30. Juni 2011 von Andrea Borsato

Husserl fasst die Vergegenwärtigung als Modifikation der Wahrnehmung auf , und sein Verständnis des Begriffes ‚Modifikation’ knüpft an Brentano an. Dies bedeutet, dass: (i) aus der Existenz von der Vergegenwärtigung eines Tones die Nichtexistenz der vergegenwärtigten Wahrnehmung des Tones folgt; (ii) aus dem Bewusstsein der Vergegenwärtigung des Tones folgt jedoch das Bewusstsein der Vergegenwärtigten Wahrnehmung des Tones. Damit verbindet Husserl jedoch eine höchst umstrittene, über Brentanos Ontologie weit hinausgehende These: Als Modifikation einer Wahrnehmung umfasst die Vergegenwärtigung eine gleichsam vollzogene Wahrnehmung als „nicht-reelle Erlebnismoment“ . D.h.: (iii) Die vergegenwärtigte Wahrnehmung eines Tones ist ein Teil der Vergegenwärtigung des Tones; Die Auffassung (iii) kann man nun vom Standpunkt der Ontologie höchstens als eine metaphorische annehmen. Würden wir nämlich (iii) ernstnehmen, dann ergäben sich kontraintuitive Folgen.
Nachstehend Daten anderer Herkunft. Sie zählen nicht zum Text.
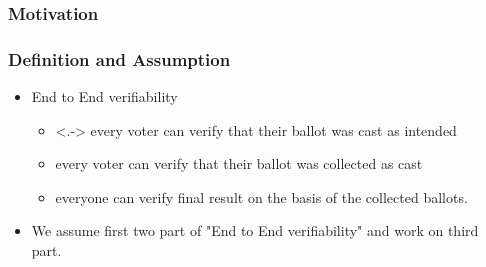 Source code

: \documentclass{beamer}
\begin{document}
\begin{frame}
\frametitle{Motivation}
\begin{center}
\end{center}
\end{frame}

\begin{frame}
\frametitle{Definition and Assumption}

\begin{itemize}[<+->]
\item End to End verifiability
\begin{itemize}
  \item<.-> every voter can verify that their ballot was cast as
  intended
  \item every voter can verify that their ballot was collected as
  cast
  \item everyone can verify final result on the basis of the
  collected ballots.
\end{itemize}

\item We assume first two part of "End to End verifiability" and work on
      third part.

\end{itemize}
\end{frame}
\end{document}
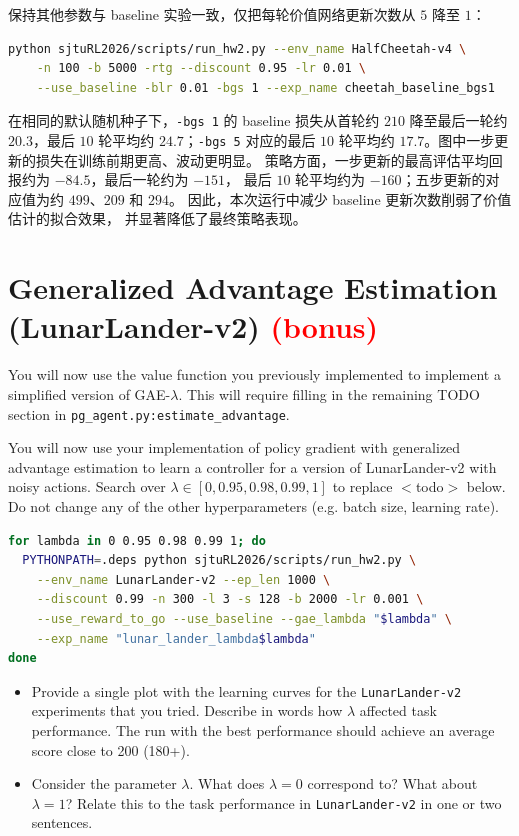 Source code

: \documentclass{article}
\begin{document}
保持其他参数与 baseline 实验一致，仅把每轮价值网络更新次数从 $5$ 降至 $1$：
\begin{lstlisting}[language=bash]
python sjtuRL2026/scripts/run_hw2.py --env_name HalfCheetah-v4 \
    -n 100 -b 5000 -rtg --discount 0.95 -lr 0.01 \
    --use_baseline -blr 0.01 -bgs 1 --exp_name cheetah_baseline_bgs1
\end{lstlisting}
在相同的默认随机种子下，\verb|-bgs 1| 的 baseline 损失从首轮约 $210$
降至最后一轮约 $20.3$，最后 $10$ 轮平均约 $24.7$；\verb|-bgs 5|
对应的最后 $10$ 轮平均约 $17.7$。图中一步更新的损失在训练前期更高、波动更明显。
策略方面，一步更新的最高评估平均回报约为 $-84.5$，最后一轮约为 $-151$，
最后 $10$ 轮平均约为 $-160$；五步更新的对应值为约 $499$、$209$ 和 $294$。
因此，本次运行中减少 baseline 更新次数削弱了价值估计的拟合效果，
并显著降低了最终策略表现。

\newpage\section{Generalized Advantage Estimation (LunarLander-v2) \textcolor{red}{(bonus)}}

You will now use the value function you previously implemented to implement a simplified version of GAE-$\lambda$. This will require filling in the remaining TODO section in \texttt{pg\_agent.py:estimate\_advantage}.

You will now use your implementation of policy gradient with generalized advantage estimation to learn a controller for a version of LunarLander-v2 with noisy actions. Search over $\lambda\in [0,0.95,0.98,0.99,1] $  to replace $<$todo$>$ below. Do not change any of the other hyperparameters (e.g. batch size, learning rate).

\begin{lstlisting}[language=bash]
for lambda in 0 0.95 0.98 0.99 1; do
  PYTHONPATH=.deps python sjtuRL2026/scripts/run_hw2.py \
    --env_name LunarLander-v2 --ep_len 1000 \
    --discount 0.99 -n 300 -l 3 -s 128 -b 2000 -lr 0.001 \
    --use_reward_to_go --use_baseline --gae_lambda "$lambda" \
    --exp_name "lunar_lander_lambda$lambda"
done
\end{lstlisting}

\begin{itemize}
    \item Provide a single plot with the learning curves for the \verb|LunarLander-v2| experiments that you tried. Describe in words how $\lambda$ affected task performance. The run with the best performance should achieve an average score close to 200 (180+).
    \item  Consider the parameter $\lambda$. What does $\lambda = 0$ correspond to? What about $\lambda = 1$? Relate this to the task performance in \verb|LunarLander-v2| in one or two sentences.
\end{itemize}
\end{document}

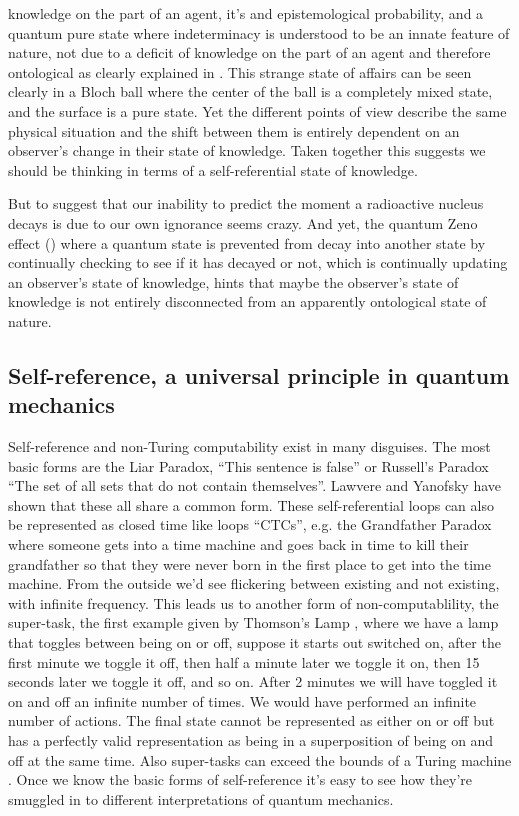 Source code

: knowledge on the part of an agent, it's and epistemological probability, and a quantum pure
state where indeterminacy is understood to be an innate feature of nature, not due to a deficit
of knowledge on the part of an agent and therefore ontological as clearly explained in
\autocite{bruknerzeilinger2001shannon}. This strange state of affairs can be seen clearly in a
Bloch ball where the center of the ball is a completely mixed state, and the surface is a pure
state. Yet the different points of view describe the same physical situation and the shift
between them is entirely dependent on an observer's change in their state of knowledge. Taken
together this suggests we should be thinking in terms of a self-referential state of knowledge.

But to suggest that our inability to predict the moment a radioactive nucleus decays is due to
our own ignorance seems crazy. And yet, the quantum Zeno effect
(\autocite{georgesu_2022, saverio_2013, Misra1977TheTheory}) where a quantum state is prevented
from decay into another state by continually checking to see if it has decayed or not, which is
continually updating an observer's state of knowledge, hints that maybe the observer's state of
knowledge is not entirely disconnected from an apparently ontological state of nature.


\subsection{Self-reference, a universal principle in quantum mechanics}

Self-reference and non-Turing computability exist in many disguises. The most basic forms are
the Liar Paradox, \enquote{This sentence is false} or Russell's Paradox
\enquote{The set of all sets that do not contain themselves}. Lawvere \autocite{Lawvere_1969}
and Yanofsky \autocite{Yanofsky2003} have shown that these all share a common form. These
self-referential loops can also be represented as closed time like loops \enquote{CTCs}, e.g.
the Grandfather Paradox where someone gets into a time machine and goes back in time to kill
their grandfather so that they were never born in the first place to get into the time machine.
From the outside we'd see flickering between existing and not existing, with infinite frequency.
This leads us to another form of non-computablility, the super-task, the first example given by
Thomson's Lamp \autocite{Svozil2009}, where we have a lamp that toggles between being on or off,
suppose it starts out switched on, after the first minute we toggle it off, then half a minute
later we toggle it on, then 15 seconds later we toggle it off, and so on. After 2 minutes we
will have toggled it on and off an infinite number of times. We would have performed an infinite
number of actions. The final state cannot be represented as either on or off but has a perfectly
valid representation as being in a superposition of being on and off at the same time. Also
super-tasks can exceed the bounds of a Turing machine
\autocite{shagrirSupertasksAcceleratingTuring2004,Hamkins_2002,Copeland_2002}. Once we know the basic forms of
self-reference it's easy to see how they're smuggled in to different interpretations of quantum
mechanics.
Wenn man nämlich davon ausgeht, dass: (iv) Wenn x Teil von y ist, und y existiert, dann auch x existieren muss , und wenn wir annehmen, dass die Vergegenwärtigung des Tones existiert, dann ergibt sich die Folge, dass die vergegenwärtigte Wahrnehmung des Tones, die in der Vergegenwärtigung des Tones enthalten ist, ebenfalls existieren muss, was mit unserer Erfahrung widerstreitet, und insbesondere mit der These (i). Dies ist ein Punkt, in dem Phänomenologie und Ontologie in Widerstreit geraten: Die Ontologie gibt uns einerseits Grund, dieses Enthaltensein in Frage zu stellen, und höchstens –Brentano folgend- als ein rein metaphorisches zu nehmen. Auf der anderen Seite scheint es schwierig, die Rede des Enthaltenseins als blosse Metapher aufzufassen: Ist die gleichsam vollzogene Wahrnehmung in der Vergegenwärtigung auf ähnliche Weise enthalten wie der Abend im ‚Abend des Lebens’ oder wie Gold im ‚pibe de oro’? Dies scheint auch nicht der Fall zu sein. Auf dieses Dilemma werden wir ausführlich eingehen.

Diskussion zum Vortrag.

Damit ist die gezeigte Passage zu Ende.